_Exercise requirements_.
The expected output is each line in the data below that includes the string "subsection".

_Records for processing_.
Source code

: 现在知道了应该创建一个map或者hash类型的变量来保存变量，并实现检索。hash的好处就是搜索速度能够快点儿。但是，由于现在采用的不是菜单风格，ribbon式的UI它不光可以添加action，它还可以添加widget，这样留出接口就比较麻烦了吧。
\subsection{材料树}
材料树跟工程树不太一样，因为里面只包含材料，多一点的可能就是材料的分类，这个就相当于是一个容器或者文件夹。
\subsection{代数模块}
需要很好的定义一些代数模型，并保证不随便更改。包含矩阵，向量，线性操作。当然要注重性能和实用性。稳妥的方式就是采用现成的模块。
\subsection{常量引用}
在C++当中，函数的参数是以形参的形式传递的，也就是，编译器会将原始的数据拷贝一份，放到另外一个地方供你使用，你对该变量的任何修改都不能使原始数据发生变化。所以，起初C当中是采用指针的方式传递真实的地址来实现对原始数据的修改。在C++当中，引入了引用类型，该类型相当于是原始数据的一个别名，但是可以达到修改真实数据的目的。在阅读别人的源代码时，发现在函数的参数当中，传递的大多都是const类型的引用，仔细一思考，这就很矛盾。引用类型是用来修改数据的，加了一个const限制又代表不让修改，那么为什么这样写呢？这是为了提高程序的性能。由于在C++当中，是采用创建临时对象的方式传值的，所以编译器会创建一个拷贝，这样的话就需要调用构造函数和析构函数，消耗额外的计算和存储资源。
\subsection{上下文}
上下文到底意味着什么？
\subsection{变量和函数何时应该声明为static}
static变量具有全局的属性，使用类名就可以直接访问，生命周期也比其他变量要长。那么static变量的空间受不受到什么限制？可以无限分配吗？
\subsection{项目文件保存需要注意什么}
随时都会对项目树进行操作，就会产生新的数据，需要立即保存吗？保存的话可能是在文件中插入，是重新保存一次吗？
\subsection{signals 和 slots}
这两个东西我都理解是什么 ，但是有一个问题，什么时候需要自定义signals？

_Output below_.
\subsection{材料树}
\subsection{代数模块}
\subsection{常量引用}
\subsection{上下文}
\subsection{变量和函数何时应该声明为static}
\subsection{项目文件保存需要注意什么}
\subsection{signals 和 slots}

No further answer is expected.